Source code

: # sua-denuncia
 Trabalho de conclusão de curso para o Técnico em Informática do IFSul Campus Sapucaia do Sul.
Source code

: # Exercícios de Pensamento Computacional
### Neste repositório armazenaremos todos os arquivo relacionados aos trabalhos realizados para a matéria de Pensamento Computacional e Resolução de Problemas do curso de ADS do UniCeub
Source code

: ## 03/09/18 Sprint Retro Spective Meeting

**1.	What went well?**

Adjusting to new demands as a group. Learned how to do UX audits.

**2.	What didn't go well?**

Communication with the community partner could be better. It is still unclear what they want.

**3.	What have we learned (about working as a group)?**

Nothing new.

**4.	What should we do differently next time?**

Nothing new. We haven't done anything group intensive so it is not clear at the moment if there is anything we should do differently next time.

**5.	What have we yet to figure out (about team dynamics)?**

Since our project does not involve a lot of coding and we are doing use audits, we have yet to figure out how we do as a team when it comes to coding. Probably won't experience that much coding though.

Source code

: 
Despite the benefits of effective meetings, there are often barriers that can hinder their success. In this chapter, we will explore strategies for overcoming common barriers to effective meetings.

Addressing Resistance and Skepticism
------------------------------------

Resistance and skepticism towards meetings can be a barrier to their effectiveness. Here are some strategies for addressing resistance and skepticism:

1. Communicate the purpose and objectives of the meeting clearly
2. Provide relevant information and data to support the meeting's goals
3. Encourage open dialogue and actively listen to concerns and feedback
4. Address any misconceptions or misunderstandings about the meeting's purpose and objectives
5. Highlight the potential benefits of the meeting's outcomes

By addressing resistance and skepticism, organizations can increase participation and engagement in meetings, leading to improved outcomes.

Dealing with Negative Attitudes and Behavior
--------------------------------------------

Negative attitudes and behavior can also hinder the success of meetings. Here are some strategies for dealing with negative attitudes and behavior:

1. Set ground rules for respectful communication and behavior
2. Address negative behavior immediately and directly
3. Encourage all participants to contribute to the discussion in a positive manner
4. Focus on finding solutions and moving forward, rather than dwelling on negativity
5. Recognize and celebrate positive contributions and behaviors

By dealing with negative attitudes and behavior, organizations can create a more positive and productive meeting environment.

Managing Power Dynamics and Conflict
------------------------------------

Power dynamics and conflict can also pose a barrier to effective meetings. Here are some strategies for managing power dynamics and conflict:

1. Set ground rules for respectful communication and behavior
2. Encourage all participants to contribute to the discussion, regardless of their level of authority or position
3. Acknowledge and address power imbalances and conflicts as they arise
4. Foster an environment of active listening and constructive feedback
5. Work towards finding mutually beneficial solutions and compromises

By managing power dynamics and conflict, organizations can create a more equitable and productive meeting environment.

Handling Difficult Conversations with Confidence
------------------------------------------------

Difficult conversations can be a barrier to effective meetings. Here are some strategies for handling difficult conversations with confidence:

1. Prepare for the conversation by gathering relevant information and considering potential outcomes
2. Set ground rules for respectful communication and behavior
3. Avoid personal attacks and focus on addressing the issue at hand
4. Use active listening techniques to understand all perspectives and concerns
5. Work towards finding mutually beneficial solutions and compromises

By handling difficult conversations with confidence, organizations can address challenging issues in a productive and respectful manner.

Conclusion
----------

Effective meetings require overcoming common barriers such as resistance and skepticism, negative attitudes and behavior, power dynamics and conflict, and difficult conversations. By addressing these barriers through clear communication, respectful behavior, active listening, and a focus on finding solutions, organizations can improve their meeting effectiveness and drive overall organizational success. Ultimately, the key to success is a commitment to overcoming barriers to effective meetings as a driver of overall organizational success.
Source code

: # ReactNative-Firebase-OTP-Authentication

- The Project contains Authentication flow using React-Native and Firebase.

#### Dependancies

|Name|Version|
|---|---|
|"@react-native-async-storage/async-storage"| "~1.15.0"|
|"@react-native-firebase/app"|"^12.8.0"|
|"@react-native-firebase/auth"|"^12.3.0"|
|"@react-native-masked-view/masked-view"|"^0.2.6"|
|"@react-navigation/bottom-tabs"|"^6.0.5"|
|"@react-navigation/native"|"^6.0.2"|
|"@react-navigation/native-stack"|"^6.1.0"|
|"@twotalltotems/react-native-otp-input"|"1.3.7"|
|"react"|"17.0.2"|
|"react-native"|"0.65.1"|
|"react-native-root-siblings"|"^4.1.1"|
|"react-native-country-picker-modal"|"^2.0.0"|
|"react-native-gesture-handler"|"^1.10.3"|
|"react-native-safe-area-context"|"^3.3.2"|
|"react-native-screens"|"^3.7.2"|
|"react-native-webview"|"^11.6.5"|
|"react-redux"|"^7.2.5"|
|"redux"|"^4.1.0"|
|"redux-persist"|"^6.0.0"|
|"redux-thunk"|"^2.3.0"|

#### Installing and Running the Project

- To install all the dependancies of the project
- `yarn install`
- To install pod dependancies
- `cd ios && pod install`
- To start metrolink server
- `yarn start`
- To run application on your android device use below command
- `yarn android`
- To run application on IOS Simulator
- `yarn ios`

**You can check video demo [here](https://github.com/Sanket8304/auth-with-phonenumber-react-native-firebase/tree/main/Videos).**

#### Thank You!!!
....
What to do -
Write out, word for word, the lines from the one containing "- The Project" through the end of the records, with no other lines.

Written solution -
- The Project contains Authentication flow using React-Native and Firebase.

#### Dependancies

|Name|Version|
|---|---|
|"@react-native-async-storage/async-storage"| "~1.15.0"|
|"@react-native-firebase/app"|"^12.8.0"|
|"@react-native-firebase/auth"|"^12.3.0"|
|"@react-native-masked-view/masked-view"|"^0.2.6"|
|"@react-navigation/bottom-tabs"|"^6.0.5"|
|"@react-navigation/native"|"^6.0.2"|
|"@react-navigation/native-stack"|"^6.1.0"|
|"@twotalltotems/react-native-otp-input"|"1.3.7"|
|"react"|"17.0.2"|
|"react-native"|"0.65.1"|
|"react-native-root-siblings"|"^4.1.1"|
|"react-native-country-picker-modal"|"^2.0.0"|
|"react-native-gesture-handler"|"^1.10.3"|
|"react-native-safe-area-context"|"^3.3.2"|
|"react-native-screens"|"^3.7.2"|
|"react-native-webview"|"^11.6.5"|
|"react-redux"|"^7.2.5"|
|"redux"|"^4.1.0"|
|"redux-persist"|"^6.0.0"|
|"redux-thunk"|"^2.3.0"|

#### Installing and Running the Project

- To install all the dependancies of the project
- `yarn install`
- To install pod dependancies
- `cd ios && pod install`
- To start metrolink server
- `yarn start`
- To run application on your android device use below command
- `yarn android`
- To run application on IOS Simulator
- `yarn ios`

**You can check video demo [here](https://github.com/Sanket8304/auth-with-phonenumber-react-native-firebase/tree/main/Videos).**

#### Thank You!!!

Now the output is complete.